A recent Consumer Reports tested the Moto 360 Sport smartwatch for water resistance with the IP67 water test simulating a submersion up to 1 meter deep for 30 minutes. Unfortunately the watch did not pass the test. From a pressure standpoint, this test is relatively benign (1.42 psi or 0.1 bar) and arguably represents the bare minimum sealing for a sport and GPS watch. As a point of reference my Suunto GPS watch is rated to 50 meters and 5 bar. So what what was the root cause of the Moto 360 Sport’s failure? To understand this we’d need to know what gasket material was used, the tolerance stack ups, the amount of gasket compression, the installation or dispensing method or if a gasket was even part of the design. Below are some common root causes of gasket design and IP67 failure modes.

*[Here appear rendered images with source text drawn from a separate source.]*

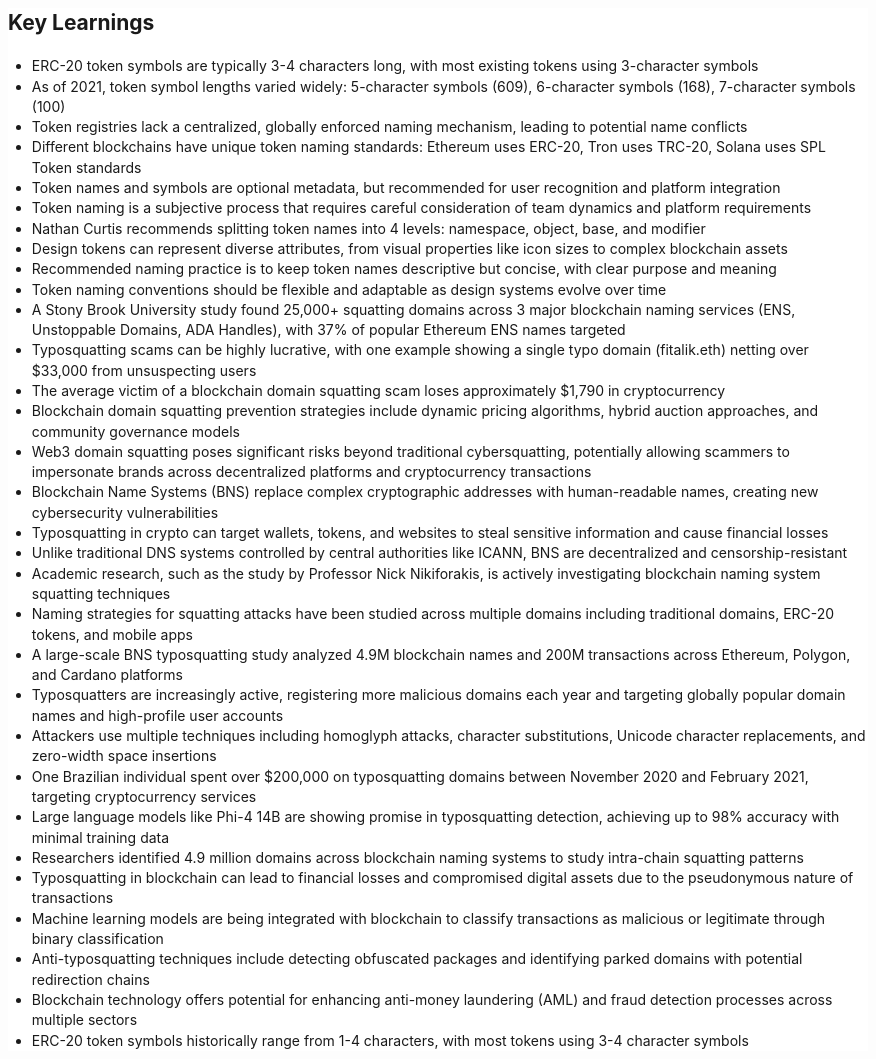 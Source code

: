 ## Key Learnings

- ERC-20 token symbols are typically 3-4 characters long, with most existing tokens using 3-character symbols
- As of 2021, token symbol lengths varied widely: 5-character symbols (609), 6-character symbols (168), 7-character symbols (100)
- Token registries lack a centralized, globally enforced naming mechanism, leading to potential name conflicts
- Different blockchains have unique token naming standards: Ethereum uses ERC-20, Tron uses TRC-20, Solana uses SPL Token standards
- Token names and symbols are optional metadata, but recommended for user recognition and platform integration
- Token naming is a subjective process that requires careful consideration of team dynamics and platform requirements
- Nathan Curtis recommends splitting token names into 4 levels: namespace, object, base, and modifier
- Design tokens can represent diverse attributes, from visual properties like icon sizes to complex blockchain assets
- Recommended naming practice is to keep token names descriptive but concise, with clear purpose and meaning
- Token naming conventions should be flexible and adaptable as design systems evolve over time
- A Stony Brook University study found 25,000+ squatting domains across 3 major blockchain naming services (ENS, Unstoppable Domains, ADA Handles), with 37% of popular Ethereum ENS names targeted
- Typosquatting scams can be highly lucrative, with one example showing a single typo domain (fitalik.eth) netting over $33,000 from unsuspecting users
- The average victim of a blockchain domain squatting scam loses approximately $1,790 in cryptocurrency
- Blockchain domain squatting prevention strategies include dynamic pricing algorithms, hybrid auction approaches, and community governance models
- Web3 domain squatting poses significant risks beyond traditional cybersquatting, potentially allowing scammers to impersonate brands across decentralized platforms and cryptocurrency transactions
- Blockchain Name Systems (BNS) replace complex cryptographic addresses with human-readable names, creating new cybersecurity vulnerabilities
- Typosquatting in crypto can target wallets, tokens, and websites to steal sensitive information and cause financial losses
- Unlike traditional DNS systems controlled by central authorities like ICANN, BNS are decentralized and censorship-resistant
- Academic research, such as the study by Professor Nick Nikiforakis, is actively investigating blockchain naming system squatting techniques
- Naming strategies for squatting attacks have been studied across multiple domains including traditional domains, ERC-20 tokens, and mobile apps
- A large-scale BNS typosquatting study analyzed 4.9M blockchain names and 200M transactions across Ethereum, Polygon, and Cardano platforms
- Typosquatters are increasingly active, registering more malicious domains each year and targeting globally popular domain names and high-profile user accounts
- Attackers use multiple techniques including homoglyph attacks, character substitutions, Unicode character replacements, and zero-width space insertions
- One Brazilian individual spent over $200,000 on typosquatting domains between November 2020 and February 2021, targeting cryptocurrency services
- Large language models like Phi-4 14B are showing promise in typosquatting detection, achieving up to 98% accuracy with minimal training data
- Researchers identified 4.9 million domains across blockchain naming systems to study intra-chain squatting patterns
- Typosquatting in blockchain can lead to financial losses and compromised digital assets due to the pseudonymous nature of transactions
- Machine learning models are being integrated with blockchain to classify transactions as malicious or legitimate through binary classification
- Anti-typosquatting techniques include detecting obfuscated packages and identifying parked domains with potential redirection chains
- Blockchain technology offers potential for enhancing anti-money laundering (AML) and fraud detection processes across multiple sectors
- ERC-20 token symbols historically range from 1-4 characters, with most tokens using 3-4 character symbols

- Gasket stress relaxation – this is when the gasket relaxes and stops pushing back, letting external pressures push past the gasket. Usually a result of improper gasket material selection for the specific application.
- Tolerance stack – if the variation in the sealing faces and gasket are not fully accounted for leaving minimal compression on the gasket
- Dispensing seam or flash – dispensed gaskets share a starting and ending point, it’s possible to have a small “bump” or “divot” that may not have been accounted for in a tolerance analysis or closure force. Similarly, a molded gasket with flash can make a minute gap and allow ingress.
- Closure force vs. rigidity – often in an attempt to compress a gasket the housing flexes creating an ingress point
- O-ring roll – seen more often where an o-rings is installed into an non-matching gland, the gasket is worked into the gland and can be rolled or twisted
- Thermal cycling – the heating an cooling of the devices on/off mode creates internal pressures or vacuums that can “suck” in water.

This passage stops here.